START Data records
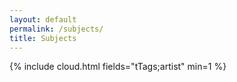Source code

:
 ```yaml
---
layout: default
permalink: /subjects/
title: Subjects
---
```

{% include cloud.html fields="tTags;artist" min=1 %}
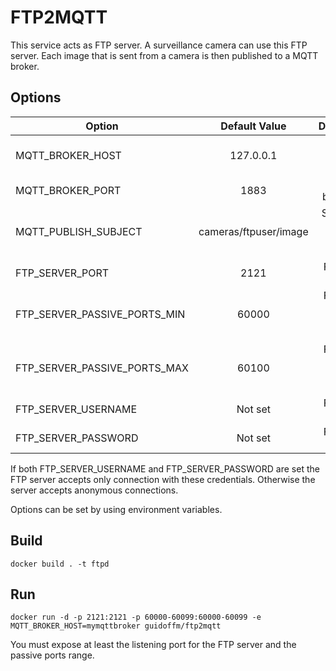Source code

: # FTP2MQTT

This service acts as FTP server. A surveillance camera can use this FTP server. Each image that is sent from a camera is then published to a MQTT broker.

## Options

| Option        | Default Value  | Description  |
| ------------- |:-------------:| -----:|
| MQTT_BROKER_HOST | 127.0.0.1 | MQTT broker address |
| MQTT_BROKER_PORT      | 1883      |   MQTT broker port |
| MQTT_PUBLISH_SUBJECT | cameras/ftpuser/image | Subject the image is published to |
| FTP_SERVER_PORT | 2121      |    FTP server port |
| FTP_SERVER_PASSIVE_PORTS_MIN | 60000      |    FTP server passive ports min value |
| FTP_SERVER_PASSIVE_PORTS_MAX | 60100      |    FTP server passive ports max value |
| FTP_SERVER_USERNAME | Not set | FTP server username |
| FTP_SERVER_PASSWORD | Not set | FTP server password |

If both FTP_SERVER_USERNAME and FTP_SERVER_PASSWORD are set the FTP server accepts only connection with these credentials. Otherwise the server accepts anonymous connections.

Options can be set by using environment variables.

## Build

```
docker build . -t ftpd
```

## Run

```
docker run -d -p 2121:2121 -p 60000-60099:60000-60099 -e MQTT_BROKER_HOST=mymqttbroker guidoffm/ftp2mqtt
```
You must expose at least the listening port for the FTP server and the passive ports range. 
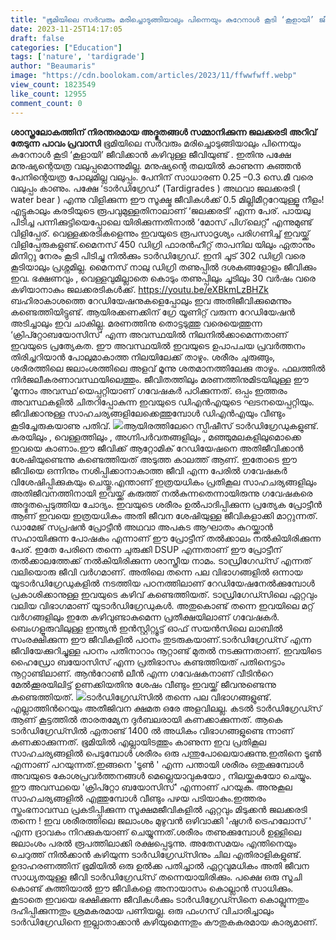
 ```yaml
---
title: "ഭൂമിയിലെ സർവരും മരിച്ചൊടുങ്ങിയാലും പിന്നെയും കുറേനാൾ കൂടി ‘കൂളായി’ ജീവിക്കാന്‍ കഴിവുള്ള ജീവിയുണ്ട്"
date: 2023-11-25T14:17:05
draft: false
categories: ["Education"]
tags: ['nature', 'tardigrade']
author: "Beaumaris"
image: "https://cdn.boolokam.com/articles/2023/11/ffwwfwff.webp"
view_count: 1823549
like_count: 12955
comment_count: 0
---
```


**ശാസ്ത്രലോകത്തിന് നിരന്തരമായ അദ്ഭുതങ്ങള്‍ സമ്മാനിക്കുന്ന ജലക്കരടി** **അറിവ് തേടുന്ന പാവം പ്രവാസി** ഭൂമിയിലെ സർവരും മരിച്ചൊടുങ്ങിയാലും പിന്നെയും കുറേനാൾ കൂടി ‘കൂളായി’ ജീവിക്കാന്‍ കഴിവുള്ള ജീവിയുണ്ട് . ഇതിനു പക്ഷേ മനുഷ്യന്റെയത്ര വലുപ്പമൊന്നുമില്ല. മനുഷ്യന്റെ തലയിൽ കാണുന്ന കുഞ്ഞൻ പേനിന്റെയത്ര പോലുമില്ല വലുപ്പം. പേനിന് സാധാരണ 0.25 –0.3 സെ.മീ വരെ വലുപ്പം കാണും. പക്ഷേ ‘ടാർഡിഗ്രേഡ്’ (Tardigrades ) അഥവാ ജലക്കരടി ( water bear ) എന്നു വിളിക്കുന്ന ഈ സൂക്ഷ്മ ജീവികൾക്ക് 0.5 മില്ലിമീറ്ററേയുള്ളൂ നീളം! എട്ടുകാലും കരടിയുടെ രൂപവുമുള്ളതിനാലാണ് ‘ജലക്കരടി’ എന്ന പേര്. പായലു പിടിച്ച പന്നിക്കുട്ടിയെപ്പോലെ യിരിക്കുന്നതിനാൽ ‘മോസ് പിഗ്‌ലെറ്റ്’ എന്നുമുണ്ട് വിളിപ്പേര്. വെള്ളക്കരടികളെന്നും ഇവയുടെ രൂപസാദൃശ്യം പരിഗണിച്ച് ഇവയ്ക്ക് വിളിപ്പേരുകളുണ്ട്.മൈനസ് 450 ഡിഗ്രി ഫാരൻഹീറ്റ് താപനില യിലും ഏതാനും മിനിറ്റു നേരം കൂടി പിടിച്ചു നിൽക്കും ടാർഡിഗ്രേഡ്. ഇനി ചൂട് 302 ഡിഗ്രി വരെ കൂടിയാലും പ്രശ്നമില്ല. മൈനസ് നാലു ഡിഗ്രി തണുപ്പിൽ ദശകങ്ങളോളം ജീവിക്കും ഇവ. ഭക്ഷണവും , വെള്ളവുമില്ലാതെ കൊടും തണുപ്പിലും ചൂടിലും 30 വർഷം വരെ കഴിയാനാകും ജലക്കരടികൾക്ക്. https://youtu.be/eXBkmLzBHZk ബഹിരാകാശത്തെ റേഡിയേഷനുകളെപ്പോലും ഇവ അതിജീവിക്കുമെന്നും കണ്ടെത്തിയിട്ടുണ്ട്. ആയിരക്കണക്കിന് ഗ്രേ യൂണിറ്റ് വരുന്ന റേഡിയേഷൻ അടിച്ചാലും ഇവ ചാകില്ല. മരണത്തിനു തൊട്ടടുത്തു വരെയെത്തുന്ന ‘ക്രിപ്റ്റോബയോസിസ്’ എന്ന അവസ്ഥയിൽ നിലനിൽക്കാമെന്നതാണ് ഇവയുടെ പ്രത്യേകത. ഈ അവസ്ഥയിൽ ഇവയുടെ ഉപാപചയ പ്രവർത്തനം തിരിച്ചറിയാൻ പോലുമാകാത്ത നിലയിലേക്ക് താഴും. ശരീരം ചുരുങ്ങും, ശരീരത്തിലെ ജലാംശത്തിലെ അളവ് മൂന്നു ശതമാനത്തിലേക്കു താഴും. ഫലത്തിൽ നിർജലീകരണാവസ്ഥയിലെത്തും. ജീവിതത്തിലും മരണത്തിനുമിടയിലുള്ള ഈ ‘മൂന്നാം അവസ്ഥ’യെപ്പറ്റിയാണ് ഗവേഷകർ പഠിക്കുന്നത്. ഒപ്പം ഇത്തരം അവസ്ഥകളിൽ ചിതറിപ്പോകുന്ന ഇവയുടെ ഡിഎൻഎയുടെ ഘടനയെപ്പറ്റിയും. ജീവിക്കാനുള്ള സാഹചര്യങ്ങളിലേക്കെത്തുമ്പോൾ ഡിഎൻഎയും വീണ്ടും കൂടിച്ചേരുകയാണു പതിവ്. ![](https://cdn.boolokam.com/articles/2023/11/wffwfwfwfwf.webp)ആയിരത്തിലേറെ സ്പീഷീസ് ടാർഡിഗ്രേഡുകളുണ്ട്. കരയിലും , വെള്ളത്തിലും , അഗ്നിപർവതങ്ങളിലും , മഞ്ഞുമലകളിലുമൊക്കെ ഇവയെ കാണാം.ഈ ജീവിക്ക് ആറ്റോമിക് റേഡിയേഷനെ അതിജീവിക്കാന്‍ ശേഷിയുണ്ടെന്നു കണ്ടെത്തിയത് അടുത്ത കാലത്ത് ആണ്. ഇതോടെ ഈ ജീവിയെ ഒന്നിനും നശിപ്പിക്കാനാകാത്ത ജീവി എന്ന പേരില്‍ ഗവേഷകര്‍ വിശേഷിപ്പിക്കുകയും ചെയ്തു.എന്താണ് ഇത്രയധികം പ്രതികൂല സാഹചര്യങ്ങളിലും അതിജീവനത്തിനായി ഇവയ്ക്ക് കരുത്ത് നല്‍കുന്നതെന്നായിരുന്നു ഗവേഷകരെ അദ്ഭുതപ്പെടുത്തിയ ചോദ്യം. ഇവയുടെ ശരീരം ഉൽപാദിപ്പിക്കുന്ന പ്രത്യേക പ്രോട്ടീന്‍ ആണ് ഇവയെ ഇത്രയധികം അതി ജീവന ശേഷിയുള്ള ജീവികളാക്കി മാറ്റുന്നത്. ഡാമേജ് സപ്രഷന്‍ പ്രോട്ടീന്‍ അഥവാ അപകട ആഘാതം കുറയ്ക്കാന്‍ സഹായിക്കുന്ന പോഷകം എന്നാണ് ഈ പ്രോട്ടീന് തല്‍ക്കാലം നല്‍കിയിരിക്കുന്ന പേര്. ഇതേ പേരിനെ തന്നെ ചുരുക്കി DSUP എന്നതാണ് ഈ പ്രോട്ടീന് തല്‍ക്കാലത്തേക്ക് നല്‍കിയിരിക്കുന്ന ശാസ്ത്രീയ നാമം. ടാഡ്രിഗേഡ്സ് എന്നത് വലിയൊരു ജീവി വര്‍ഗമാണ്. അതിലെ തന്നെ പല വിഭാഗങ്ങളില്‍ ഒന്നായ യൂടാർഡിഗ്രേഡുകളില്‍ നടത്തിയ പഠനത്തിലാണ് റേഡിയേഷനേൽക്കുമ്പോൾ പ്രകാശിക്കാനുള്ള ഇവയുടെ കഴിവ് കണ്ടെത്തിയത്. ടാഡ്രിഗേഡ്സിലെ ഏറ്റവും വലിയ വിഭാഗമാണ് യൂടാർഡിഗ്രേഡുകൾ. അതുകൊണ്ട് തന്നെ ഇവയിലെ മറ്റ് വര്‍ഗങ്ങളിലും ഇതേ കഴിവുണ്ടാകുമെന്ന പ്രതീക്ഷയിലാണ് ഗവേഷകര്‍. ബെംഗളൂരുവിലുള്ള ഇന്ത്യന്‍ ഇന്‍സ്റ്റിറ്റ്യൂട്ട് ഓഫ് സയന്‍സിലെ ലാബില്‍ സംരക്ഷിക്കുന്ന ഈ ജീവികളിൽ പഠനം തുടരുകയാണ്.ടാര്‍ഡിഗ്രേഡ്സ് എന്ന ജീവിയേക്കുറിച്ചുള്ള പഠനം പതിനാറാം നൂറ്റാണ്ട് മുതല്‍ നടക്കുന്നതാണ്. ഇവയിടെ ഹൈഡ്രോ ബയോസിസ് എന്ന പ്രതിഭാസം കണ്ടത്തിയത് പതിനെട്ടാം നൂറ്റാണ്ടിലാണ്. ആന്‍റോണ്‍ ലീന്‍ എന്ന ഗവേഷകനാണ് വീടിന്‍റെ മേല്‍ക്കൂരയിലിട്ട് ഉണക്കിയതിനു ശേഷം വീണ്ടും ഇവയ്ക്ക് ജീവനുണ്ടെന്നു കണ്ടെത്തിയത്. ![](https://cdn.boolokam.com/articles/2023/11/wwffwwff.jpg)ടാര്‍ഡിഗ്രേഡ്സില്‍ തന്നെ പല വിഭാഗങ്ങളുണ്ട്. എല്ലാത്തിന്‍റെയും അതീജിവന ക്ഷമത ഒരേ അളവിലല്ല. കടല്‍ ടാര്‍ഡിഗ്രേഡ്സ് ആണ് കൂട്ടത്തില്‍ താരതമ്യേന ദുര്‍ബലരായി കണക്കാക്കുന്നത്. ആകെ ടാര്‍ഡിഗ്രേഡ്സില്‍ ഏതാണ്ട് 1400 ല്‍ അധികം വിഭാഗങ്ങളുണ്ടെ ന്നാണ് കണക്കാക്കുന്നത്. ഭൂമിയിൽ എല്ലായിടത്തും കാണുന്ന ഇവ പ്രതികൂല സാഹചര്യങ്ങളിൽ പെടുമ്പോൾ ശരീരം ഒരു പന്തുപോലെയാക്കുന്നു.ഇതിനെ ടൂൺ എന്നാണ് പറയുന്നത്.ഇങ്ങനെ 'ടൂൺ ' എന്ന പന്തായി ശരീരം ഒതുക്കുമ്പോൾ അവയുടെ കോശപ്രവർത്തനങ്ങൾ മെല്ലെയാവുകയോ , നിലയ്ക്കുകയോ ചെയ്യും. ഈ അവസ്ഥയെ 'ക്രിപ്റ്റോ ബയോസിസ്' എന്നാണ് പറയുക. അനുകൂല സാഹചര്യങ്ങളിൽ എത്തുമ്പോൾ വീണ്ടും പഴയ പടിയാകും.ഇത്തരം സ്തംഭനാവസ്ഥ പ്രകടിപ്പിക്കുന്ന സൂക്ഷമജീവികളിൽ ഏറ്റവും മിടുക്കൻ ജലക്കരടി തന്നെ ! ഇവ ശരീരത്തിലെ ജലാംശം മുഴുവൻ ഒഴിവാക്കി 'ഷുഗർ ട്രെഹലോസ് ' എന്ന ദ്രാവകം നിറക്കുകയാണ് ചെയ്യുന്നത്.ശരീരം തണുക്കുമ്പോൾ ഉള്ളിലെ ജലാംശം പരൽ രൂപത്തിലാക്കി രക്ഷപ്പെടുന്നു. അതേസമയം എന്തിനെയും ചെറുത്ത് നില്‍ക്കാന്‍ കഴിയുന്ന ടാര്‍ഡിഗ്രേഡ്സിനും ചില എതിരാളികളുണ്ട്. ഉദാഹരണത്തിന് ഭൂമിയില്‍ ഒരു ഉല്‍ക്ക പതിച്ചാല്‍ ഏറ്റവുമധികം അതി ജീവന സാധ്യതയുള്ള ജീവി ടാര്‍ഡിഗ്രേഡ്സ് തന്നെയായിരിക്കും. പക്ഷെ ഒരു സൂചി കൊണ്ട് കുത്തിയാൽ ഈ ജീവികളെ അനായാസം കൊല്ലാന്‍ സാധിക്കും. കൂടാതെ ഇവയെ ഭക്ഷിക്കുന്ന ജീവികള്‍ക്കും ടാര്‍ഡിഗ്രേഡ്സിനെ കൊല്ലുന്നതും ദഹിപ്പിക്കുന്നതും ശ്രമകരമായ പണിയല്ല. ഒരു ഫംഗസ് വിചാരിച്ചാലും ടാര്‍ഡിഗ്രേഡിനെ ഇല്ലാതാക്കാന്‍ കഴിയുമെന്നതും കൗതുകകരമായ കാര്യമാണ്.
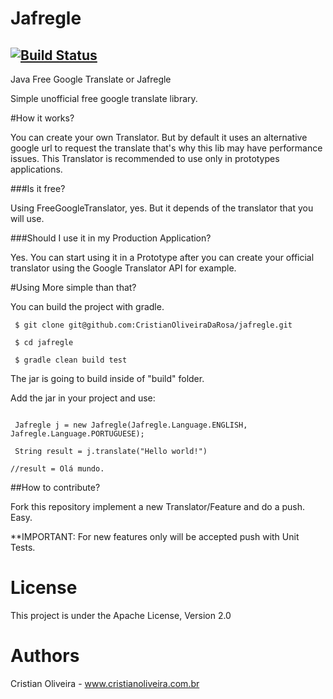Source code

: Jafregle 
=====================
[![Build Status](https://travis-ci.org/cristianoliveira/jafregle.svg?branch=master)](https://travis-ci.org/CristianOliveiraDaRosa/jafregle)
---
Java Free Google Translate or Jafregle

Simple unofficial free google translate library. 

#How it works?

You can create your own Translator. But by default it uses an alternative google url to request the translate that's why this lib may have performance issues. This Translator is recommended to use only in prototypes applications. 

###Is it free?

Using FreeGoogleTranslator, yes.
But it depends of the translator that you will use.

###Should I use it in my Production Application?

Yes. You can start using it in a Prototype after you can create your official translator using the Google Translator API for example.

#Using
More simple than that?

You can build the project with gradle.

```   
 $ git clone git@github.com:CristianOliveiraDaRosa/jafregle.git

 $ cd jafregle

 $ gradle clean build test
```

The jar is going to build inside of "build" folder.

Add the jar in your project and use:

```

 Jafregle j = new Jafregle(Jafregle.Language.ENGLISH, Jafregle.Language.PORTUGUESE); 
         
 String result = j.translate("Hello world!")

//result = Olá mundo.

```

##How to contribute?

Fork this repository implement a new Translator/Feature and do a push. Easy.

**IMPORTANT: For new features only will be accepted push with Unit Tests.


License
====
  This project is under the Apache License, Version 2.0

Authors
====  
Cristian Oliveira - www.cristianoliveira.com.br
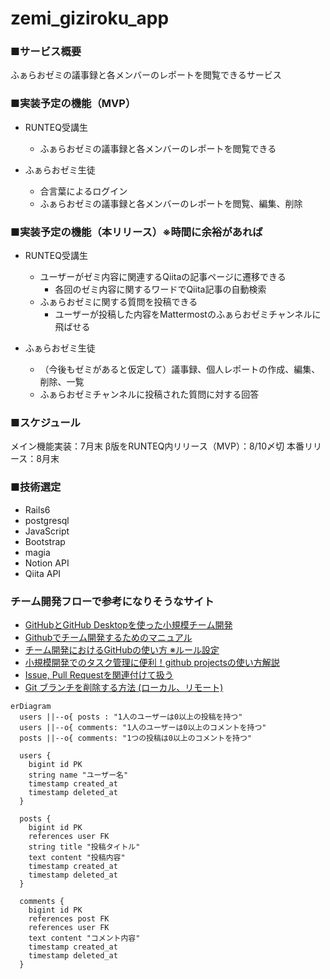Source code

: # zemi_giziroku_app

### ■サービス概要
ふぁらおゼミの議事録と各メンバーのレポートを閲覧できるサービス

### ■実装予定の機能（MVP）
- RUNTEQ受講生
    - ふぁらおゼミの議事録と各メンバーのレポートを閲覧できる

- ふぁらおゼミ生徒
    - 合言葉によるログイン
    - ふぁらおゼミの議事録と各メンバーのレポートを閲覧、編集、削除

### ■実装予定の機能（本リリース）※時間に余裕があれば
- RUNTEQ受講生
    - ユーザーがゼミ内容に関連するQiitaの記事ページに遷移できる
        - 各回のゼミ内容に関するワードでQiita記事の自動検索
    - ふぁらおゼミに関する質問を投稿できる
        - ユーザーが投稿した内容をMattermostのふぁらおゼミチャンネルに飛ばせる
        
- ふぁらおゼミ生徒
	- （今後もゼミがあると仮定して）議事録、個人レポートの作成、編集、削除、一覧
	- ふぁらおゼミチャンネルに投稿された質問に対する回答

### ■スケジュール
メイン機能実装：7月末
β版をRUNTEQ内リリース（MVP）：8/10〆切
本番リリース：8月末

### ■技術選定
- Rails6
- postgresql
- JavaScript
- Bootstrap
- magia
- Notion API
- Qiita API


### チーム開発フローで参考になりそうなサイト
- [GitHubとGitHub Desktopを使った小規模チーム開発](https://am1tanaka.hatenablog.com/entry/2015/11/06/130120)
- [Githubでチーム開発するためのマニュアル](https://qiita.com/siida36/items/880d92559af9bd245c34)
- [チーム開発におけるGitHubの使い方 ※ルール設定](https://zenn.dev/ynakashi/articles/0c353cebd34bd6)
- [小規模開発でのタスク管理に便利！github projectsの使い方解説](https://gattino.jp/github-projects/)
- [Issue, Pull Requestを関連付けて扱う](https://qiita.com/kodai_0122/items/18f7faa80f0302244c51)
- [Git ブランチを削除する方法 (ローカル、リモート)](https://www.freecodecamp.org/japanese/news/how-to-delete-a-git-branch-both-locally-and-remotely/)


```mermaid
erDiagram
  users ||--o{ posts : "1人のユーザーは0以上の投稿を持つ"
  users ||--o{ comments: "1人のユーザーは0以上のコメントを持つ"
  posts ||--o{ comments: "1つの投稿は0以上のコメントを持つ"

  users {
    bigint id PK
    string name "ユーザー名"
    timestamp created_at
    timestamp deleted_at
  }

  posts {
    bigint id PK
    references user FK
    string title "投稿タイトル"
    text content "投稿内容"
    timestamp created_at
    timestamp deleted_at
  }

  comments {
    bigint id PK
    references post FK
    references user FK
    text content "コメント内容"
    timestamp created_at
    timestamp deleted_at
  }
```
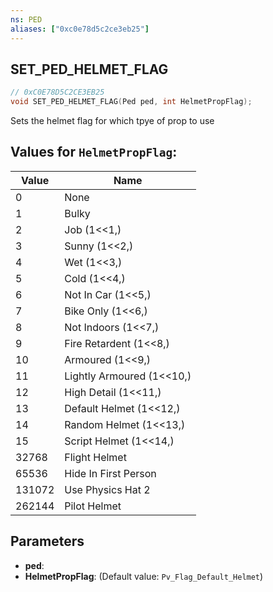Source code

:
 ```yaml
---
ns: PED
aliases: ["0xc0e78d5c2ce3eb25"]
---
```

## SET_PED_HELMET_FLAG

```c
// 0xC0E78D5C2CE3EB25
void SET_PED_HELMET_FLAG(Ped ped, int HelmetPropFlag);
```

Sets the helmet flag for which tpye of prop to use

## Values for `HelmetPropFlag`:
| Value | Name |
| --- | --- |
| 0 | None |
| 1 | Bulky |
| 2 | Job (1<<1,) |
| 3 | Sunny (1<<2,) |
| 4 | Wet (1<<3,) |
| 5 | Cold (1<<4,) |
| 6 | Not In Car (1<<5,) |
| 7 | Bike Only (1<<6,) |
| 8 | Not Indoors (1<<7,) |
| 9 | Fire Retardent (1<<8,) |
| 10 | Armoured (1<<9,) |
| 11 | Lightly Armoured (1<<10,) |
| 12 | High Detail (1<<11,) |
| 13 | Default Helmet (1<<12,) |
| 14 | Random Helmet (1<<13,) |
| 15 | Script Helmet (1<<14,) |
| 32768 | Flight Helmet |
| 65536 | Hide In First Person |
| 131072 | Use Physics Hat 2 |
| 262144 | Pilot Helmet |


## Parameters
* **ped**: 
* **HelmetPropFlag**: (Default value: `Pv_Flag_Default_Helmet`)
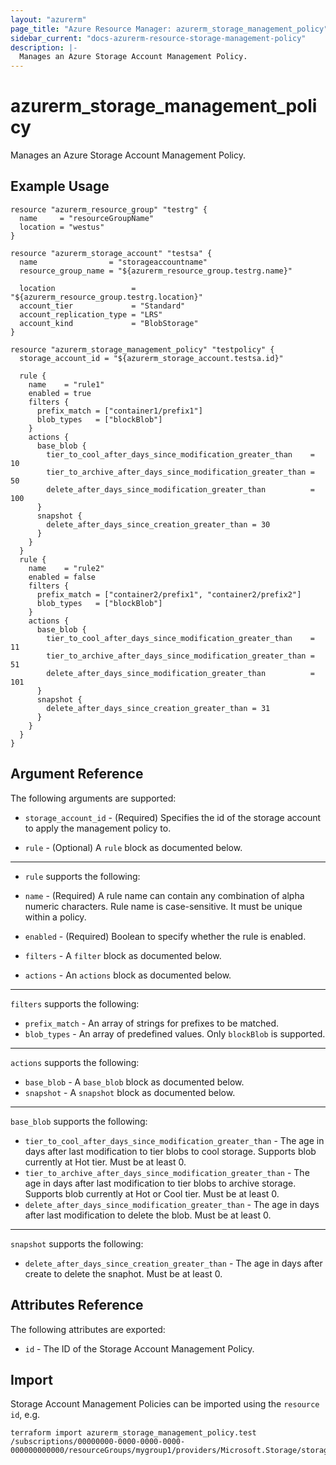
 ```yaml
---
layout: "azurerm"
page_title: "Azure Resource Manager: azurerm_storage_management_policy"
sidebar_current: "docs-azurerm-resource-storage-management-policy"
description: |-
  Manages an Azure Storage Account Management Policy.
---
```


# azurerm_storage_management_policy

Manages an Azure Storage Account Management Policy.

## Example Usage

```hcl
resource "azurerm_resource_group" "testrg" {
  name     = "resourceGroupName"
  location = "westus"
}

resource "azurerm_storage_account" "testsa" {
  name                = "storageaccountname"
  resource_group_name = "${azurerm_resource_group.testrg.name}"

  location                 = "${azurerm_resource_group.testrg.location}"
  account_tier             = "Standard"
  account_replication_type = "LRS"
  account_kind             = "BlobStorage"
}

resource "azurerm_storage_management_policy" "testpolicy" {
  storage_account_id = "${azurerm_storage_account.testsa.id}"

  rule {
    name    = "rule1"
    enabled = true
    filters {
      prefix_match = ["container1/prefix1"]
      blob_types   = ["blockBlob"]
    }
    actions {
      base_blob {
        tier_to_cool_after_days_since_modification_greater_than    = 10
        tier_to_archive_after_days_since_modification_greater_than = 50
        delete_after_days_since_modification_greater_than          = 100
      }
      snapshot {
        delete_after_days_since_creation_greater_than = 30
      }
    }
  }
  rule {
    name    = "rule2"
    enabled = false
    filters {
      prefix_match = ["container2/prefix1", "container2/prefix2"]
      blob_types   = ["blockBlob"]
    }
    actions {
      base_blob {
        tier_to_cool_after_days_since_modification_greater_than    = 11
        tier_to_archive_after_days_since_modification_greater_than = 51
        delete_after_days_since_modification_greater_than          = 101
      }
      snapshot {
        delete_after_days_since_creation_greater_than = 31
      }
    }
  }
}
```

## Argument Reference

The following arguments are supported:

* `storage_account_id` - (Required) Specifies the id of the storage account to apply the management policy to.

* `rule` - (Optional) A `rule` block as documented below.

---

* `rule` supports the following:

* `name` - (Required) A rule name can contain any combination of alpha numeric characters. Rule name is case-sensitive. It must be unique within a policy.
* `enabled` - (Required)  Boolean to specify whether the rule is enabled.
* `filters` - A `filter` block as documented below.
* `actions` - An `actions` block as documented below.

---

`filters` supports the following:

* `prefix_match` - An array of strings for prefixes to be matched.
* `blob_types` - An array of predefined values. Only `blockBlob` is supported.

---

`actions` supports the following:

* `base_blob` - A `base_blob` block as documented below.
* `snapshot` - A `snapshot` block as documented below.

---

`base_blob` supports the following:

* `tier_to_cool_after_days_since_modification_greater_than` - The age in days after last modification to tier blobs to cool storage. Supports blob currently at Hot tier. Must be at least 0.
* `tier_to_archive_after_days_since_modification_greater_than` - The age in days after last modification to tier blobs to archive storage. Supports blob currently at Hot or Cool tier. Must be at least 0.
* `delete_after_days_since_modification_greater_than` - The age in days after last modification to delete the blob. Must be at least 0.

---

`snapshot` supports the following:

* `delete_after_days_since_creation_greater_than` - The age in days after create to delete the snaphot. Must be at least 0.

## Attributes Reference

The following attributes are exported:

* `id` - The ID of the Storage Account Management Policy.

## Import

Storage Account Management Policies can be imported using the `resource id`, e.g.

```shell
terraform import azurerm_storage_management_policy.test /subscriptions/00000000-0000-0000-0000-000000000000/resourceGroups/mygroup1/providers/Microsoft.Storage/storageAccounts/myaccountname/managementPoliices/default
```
END Data records
## Task
Look for the word "enabled" in the listing above and state how many lines have it; give the number and nothing else.

## Solution to this problem
3